▸ Task directions: In your copy, include no images and return each entry exactly as written.

▸ Data under study:
★ ★ ★

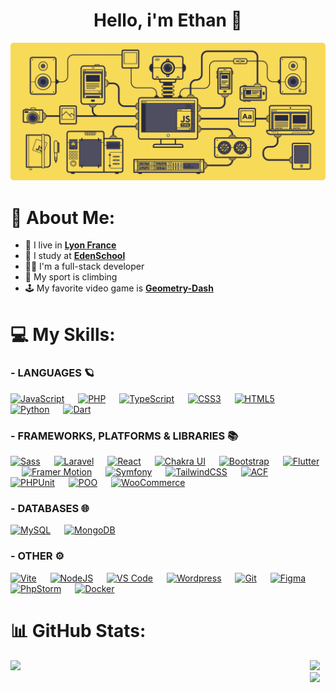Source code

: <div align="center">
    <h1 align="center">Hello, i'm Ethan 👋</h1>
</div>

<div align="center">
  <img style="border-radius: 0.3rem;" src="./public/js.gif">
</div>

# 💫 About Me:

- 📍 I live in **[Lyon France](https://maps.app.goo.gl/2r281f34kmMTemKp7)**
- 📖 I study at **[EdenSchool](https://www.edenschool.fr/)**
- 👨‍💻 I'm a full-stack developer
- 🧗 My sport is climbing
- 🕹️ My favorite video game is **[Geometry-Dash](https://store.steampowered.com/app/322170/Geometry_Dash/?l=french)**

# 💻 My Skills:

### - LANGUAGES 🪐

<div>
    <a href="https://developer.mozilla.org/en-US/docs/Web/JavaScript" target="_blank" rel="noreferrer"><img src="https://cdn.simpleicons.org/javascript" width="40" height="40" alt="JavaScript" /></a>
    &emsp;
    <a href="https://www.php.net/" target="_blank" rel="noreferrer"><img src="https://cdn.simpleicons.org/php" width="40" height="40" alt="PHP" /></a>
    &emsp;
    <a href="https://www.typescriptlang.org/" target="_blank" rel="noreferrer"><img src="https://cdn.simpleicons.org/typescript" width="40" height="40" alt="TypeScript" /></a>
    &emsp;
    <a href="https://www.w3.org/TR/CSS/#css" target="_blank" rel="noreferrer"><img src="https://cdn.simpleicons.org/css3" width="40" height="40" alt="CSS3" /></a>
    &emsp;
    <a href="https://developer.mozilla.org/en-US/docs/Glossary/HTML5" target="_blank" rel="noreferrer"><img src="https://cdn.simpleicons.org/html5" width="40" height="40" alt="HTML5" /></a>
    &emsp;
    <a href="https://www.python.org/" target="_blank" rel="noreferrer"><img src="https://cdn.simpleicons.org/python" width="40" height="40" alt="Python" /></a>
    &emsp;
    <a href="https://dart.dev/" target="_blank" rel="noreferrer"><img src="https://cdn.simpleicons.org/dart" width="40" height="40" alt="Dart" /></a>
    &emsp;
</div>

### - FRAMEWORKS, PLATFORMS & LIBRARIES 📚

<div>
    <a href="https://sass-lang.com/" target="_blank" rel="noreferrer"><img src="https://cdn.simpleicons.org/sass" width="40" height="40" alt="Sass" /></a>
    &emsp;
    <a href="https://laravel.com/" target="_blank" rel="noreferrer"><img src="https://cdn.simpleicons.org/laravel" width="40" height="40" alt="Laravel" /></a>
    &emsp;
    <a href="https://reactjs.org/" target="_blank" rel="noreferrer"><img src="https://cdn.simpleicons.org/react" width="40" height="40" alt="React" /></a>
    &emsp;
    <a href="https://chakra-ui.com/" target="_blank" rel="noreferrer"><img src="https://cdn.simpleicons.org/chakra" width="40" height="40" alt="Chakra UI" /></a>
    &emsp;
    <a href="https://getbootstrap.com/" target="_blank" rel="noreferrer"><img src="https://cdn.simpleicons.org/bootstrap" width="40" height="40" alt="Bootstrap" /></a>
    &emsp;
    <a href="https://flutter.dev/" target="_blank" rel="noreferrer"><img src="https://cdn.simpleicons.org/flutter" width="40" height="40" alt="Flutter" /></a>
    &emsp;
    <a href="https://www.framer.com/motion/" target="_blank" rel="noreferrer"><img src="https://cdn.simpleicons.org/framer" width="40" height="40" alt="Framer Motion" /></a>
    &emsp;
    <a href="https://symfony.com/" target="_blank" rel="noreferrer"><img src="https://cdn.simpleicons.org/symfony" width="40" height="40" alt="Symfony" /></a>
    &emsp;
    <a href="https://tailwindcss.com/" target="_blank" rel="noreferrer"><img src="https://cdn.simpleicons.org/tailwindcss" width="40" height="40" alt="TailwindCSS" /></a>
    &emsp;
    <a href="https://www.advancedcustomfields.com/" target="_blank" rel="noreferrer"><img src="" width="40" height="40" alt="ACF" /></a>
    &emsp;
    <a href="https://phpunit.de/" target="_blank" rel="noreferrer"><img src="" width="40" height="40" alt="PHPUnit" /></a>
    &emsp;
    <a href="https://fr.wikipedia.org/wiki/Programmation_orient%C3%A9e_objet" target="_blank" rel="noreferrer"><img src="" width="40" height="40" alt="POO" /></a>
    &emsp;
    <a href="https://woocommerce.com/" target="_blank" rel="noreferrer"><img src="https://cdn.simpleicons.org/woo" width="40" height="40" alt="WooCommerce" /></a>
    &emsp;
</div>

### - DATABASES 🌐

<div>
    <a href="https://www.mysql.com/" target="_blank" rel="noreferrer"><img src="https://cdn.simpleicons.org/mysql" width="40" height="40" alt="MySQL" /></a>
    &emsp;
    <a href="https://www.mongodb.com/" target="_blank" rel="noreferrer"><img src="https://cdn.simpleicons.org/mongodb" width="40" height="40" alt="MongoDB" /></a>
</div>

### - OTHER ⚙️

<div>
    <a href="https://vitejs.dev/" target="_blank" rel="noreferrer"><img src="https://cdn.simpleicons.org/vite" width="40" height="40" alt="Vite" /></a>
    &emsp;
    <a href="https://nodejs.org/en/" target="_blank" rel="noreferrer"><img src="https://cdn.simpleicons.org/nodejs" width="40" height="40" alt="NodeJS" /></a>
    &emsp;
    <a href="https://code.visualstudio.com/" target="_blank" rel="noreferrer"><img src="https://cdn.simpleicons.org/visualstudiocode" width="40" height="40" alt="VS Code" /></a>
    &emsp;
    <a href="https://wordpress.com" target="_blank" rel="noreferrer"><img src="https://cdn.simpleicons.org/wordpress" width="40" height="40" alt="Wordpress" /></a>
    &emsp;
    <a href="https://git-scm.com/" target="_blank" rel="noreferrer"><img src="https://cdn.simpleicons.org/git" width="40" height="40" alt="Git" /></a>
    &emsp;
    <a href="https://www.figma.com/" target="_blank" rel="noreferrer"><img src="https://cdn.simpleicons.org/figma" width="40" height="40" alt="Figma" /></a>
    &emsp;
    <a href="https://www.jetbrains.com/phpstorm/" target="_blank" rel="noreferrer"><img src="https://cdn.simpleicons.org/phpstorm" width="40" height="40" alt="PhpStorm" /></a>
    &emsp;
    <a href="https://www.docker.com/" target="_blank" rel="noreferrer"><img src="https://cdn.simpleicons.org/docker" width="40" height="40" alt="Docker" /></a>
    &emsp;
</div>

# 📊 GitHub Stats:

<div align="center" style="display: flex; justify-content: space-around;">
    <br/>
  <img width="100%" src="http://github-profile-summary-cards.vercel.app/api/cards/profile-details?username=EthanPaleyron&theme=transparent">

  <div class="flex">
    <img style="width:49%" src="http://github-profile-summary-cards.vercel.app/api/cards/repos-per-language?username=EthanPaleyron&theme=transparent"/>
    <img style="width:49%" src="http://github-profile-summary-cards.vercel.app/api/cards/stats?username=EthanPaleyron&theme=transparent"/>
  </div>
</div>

★ ★ ★

▸ Answer section:
Source code

: <div align="center">
    <h1 align="center">Hello, i'm Ethan 👋</h1>
</div>

<div align="center">
  <img style="border-radius: 0.3rem;" src="./public/js.gif">
</div>

# 💫 About Me:

- 📍 I live in **[Lyon France](https://maps.app.goo.gl/2r281f34kmMTemKp7)**
- 📖 I study at **[EdenSchool](https://www.edenschool.fr/)**
- 👨‍💻 I'm a full-stack developer
- 🧗 My sport is climbing
- 🕹️ My favorite video game is **[Geometry-Dash](https://store.steampowered.com/app/322170/Geometry_Dash/?l=french)**

# 💻 My Skills:

### - LANGUAGES 🪐

<div>
    <a href="https://developer.mozilla.org/en-US/docs/Web/JavaScript" target="_blank" rel="noreferrer"><img src="https://cdn.simpleicons.org/javascript" width="40" height="40" alt="JavaScript" /></a>
    &emsp;
    <a href="https://www.php.net/" target="_blank" rel="noreferrer"><img src="https://cdn.simpleicons.org/php" width="40" height="40" alt="PHP" /></a>
    &emsp;
    <a href="https://www.typescriptlang.org/" target="_blank" rel="noreferrer"><img src="https://cdn.simpleicons.org/typescript" width="40" height="40" alt="TypeScript" /></a>
    &emsp;
    <a href="https://www.w3.org/TR/CSS/#css" target="_blank" rel="noreferrer"><img src="https://cdn.simpleicons.org/css3" width="40" height="40" alt="CSS3" /></a>
    &emsp;
    <a href="https://developer.mozilla.org/en-US/docs/Glossary/HTML5" target="_blank" rel="noreferrer"><img src="https://cdn.simpleicons.org/html5" width="40" height="40" alt="HTML5" /></a>
    &emsp;
    <a href="https://www.python.org/" target="_blank" rel="noreferrer"><img src="https://cdn.simpleicons.org/python" width="40" height="40" alt="Python" /></a>
    &emsp;
    <a href="https://dart.dev/" target="_blank" rel="noreferrer"><img src="https://cdn.simpleicons.org/dart" width="40" height="40" alt="Dart" /></a>
    &emsp;
</div>

### - FRAMEWORKS, PLATFORMS & LIBRARIES 📚

<div>
    <a href="https://sass-lang.com/" target="_blank" rel="noreferrer"><img src="https://cdn.simpleicons.org/sass" width="40" height="40" alt="Sass" /></a>
    &emsp;
    <a href="https://laravel.com/" target="_blank" rel="noreferrer"><img src="https://cdn.simpleicons.org/laravel" width="40" height="40" alt="Laravel" /></a>
    &emsp;
    <a href="https://reactjs.org/" target="_blank" rel="noreferrer"><img src="https://cdn.simpleicons.org/react" width="40" height="40" alt="React" /></a>
    &emsp;
    <a href="https://chakra-ui.com/" target="_blank" rel="noreferrer"><img src="https://cdn.simpleicons.org/chakra" width="40" height="40" alt="Chakra UI" /></a>
    &emsp;
    <a href="https://getbootstrap.com/" target="_blank" rel="noreferrer"><img src="https://cdn.simpleicons.org/bootstrap" width="40" height="40" alt="Bootstrap" /></a>
    &emsp;
    <a href="https://flutter.dev/" target="_blank" rel="noreferrer"><img src="https://cdn.simpleicons.org/flutter" width="40" height="40" alt="Flutter" /></a>
    &emsp;
    <a href="https://www.framer.com/motion/" target="_blank" rel="noreferrer"><img src="https://cdn.simpleicons.org/framer" width="40" height="40" alt="Framer Motion" /></a>
    &emsp;
    <a href="https://symfony.com/" target="_blank" rel="noreferrer"><img src="https://cdn.simpleicons.org/symfony" width="40" height="40" alt="Symfony" /></a>
    &emsp;
    <a href="https://tailwindcss.com/" target="_blank" rel="noreferrer"><img src="https://cdn.simpleicons.org/tailwindcss" width="40" height="40" alt="TailwindCSS" /></a>
    &emsp;
    <a href="https://www.advancedcustomfields.com/" target="_blank" rel="noreferrer"><img src="" width="40" height="40" alt="ACF" /></a>
    &emsp;
    <a href="https://phpunit.de/" target="_blank" rel="noreferrer"><img src="" width="40" height="40" alt="PHPUnit" /></a>
    &emsp;
    <a href="https://fr.wikipedia.org/wiki/Programmation_orient%C3%A9e_objet" target="_blank" rel="noreferrer"><img src="" width="40" height="40" alt="POO" /></a>
    &emsp;
    <a href="https://woocommerce.com/" target="_blank" rel="noreferrer"><img src="https://cdn.simpleicons.org/woo" width="40" height="40" alt="WooCommerce" /></a>
    &emsp;
</div>

### - DATABASES 🌐

<div>
    <a href="https://www.mysql.com/" target="_blank" rel="noreferrer"><img src="https://cdn.simpleicons.org/mysql" width="40" height="40" alt="MySQL" /></a>
    &emsp;
    <a href="https://www.mongodb.com/" target="_blank" rel="noreferrer"><img src="https://cdn.simpleicons.org/mongodb" width="40" height="40" alt="MongoDB" /></a>
</div>

### - OTHER ⚙️

<div>
    <a href="https://vitejs.dev/" target="_blank" rel="noreferrer"><img src="https://cdn.simpleicons.org/vite" width="40" height="40" alt="Vite" /></a>
    &emsp;
    <a href="https://nodejs.org/en/" target="_blank" rel="noreferrer"><img src="https://cdn.simpleicons.org/nodejs" width="40" height="40" alt="NodeJS" /></a>
    &emsp;
    <a href="https://code.visualstudio.com/" target="_blank" rel="noreferrer"><img src="https://cdn.simpleicons.org/visualstudiocode" width="40" height="40" alt="VS Code" /></a>
    &emsp;
    <a href="https://wordpress.com" target="_blank" rel="noreferrer"><img src="https://cdn.simpleicons.org/wordpress" width="40" height="40" alt="Wordpress" /></a>
    &emsp;
    <a href="https://git-scm.com/" target="_blank" rel="noreferrer"><img src="https://cdn.simpleicons.org/git" width="40" height="40" alt="Git" /></a>
    &emsp;
    <a href="https://www.figma.com/" target="_blank" rel="noreferrer"><img src="https://cdn.simpleicons.org/figma" width="40" height="40" alt="Figma" /></a>
    &emsp;
    <a href="https://www.jetbrains.com/phpstorm/" target="_blank" rel="noreferrer"><img src="https://cdn.simpleicons.org/phpstorm" width="40" height="40" alt="PhpStorm" /></a>
    &emsp;
    <a href="https://www.docker.com/" target="_blank" rel="noreferrer"><img src="https://cdn.simpleicons.org/docker" width="40" height="40" alt="Docker" /></a>
    &emsp;
</div>

# 📊 GitHub Stats:

<div align="center" style="display: flex; justify-content: space-around;">
    <br/>
  <img width="100%" src="http://github-profile-summary-cards.vercel.app/api/cards/profile-details?username=EthanPaleyron&theme=transparent">

  <div class="flex">
    <img style="width:49%" src="http://github-profile-summary-cards.vercel.app/api/cards/repos-per-language?username=EthanPaleyron&theme=transparent"/>
    <img style="width:49%" src="http://github-profile-summary-cards.vercel.app/api/cards/stats?username=EthanPaleyron&theme=transparent"/>
  </div>
</div>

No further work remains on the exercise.